Hospital kicks off Plow to Plate initiative

Known as Plow to Plate and believed to be a first for the health care industry, the hospital has formed a community coalition of physicians, farmers, chefs, restaurateurs, community leaders, land preservationists and state and local government officials.

They will sponsor public education and support the hospital's commitment to transforming its own food service to one that provides wholesome food that is locally and regionally produced, whenever possible.

As a starting point, the hospital has cultivated a partnership with national leader and sustainable food expert John Turenne.

As the former executive chef at Yale University for ARAMARK Corporation, Mr. Turenne led the internationally recognized Yale University Sustainable Food Project under the guidance of acclaimed culinary and organic food icon Chef Alice Waters of the Chez Panisse Restaurant and Foundation when her daughter was a student at Yale.

"John Turenne is a trailblazer who understands the most important issues in providing food in an institutional setting," said Chef Waters.

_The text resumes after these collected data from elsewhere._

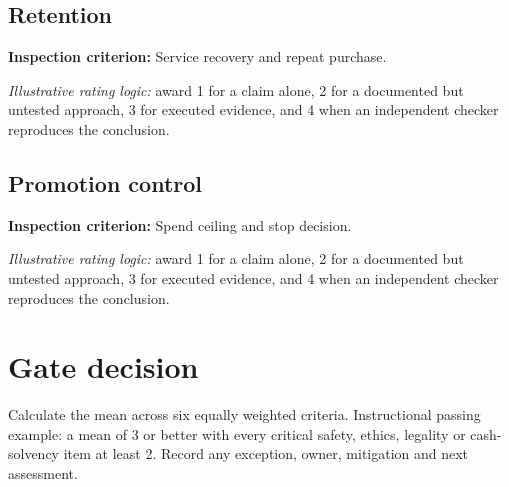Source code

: \documentclass[11pt]{article}
\begin{document}
\subsection*{Retention}
\textbf{Inspection criterion:} Service recovery and repeat purchase.\par\textit{Illustrative rating logic:} award 1 for a claim alone, 2 for a documented but untested approach, 3 for executed evidence, and 4 when an independent checker reproduces the conclusion.\par
\subsection*{Promotion control}
\textbf{Inspection criterion:} Spend ceiling and stop decision.\par\textit{Illustrative rating logic:} award 1 for a claim alone, 2 for a documented but untested approach, 3 for executed evidence, and 4 when an independent checker reproduces the conclusion.\par
\section{Gate decision}
Calculate the mean across six equally weighted criteria. Instructional passing example: a mean of 3 or better with every critical safety, ethics, legality or cash-solvency item at least 2. Record any exception, owner, mitigation and next assessment.
\end{document}
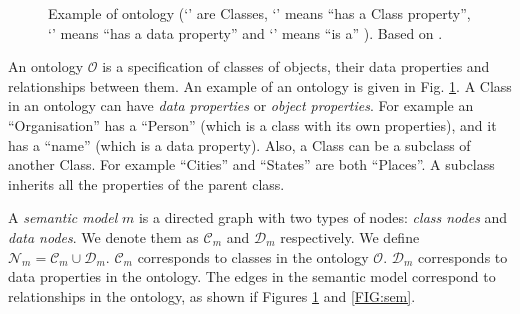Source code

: \documentclass[letterpaper]{article} %
\begin{document}
\begin{figure}[ht]
\caption{Example of ontology
(`' are Classes, `' means ``has a Class property'', 
`' 
means ``has 
a data 
property'' and 
`' means ``is a'' ). Based on 
\cite{Taheriyan2013}.
}
\label{FIG:onto}
\end{figure}




An ontology $\mathcal{O}$ is a specification of classes of objects, their 
data properties and relationships between them.
An example of an ontology is given in Fig. \ref{FIG:onto}. 
A Class in an ontology can have \emph{data properties} or \emph{object properties}. 
For example an ``Organisation'' has a ``Person'' 
(which is a class with its own properties), and it has a ``name'' (which 
is a data property). 
Also, a Class can be a subclass of another Class. 
For 
example ``Cities'' and ``States'' are both ``Places''. 
A subclass inherits all the properties of the parent class.

A \emph{semantic model} $m$ is a directed graph with two types of nodes: 
\emph{class nodes} and \emph{data nodes}. 
We denote them as $\mathcal{C}_m$ and $\mathcal{D}_m$ respectively.
 We define $\mathcal{N}_m = \mathcal{C}_m \cup 
\mathcal{D}_m$. $ \mathcal{C}_m$ corresponds to classes in the ontology 
$\mathcal{O}$. $\mathcal{D}_m$ corresponds to data 
properties in the ontology. 
The edges in the semantic model correspond to relationships in the ontology, as shown if Figures \ref{FIG:onto} and \ref{FIG:sem}.
\end{document}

"He is both nourishing people with real food and helping to transform agriculture in this country," she said.

New Milford Hospital President and CEO Dr. Joseph Frolkis said "Prevention should be central to every community hospital's efforts, and is something that I have been personally and professionally committed to in my work to help people reduce their risk factors for cardiovascular disease."

"The Plow to Plate initiative brings together vital community resources to teach all of us ways to eat more healthfully, and to enjoy using locally raised ingredients to enrich our dinner tables and our lifestyles."

"We have a tremendous opportunity to lead the way in Connecticut's health care industry to underscore the profound positive impact that a wholesome diet has on one's health," Dr. Frolkis added.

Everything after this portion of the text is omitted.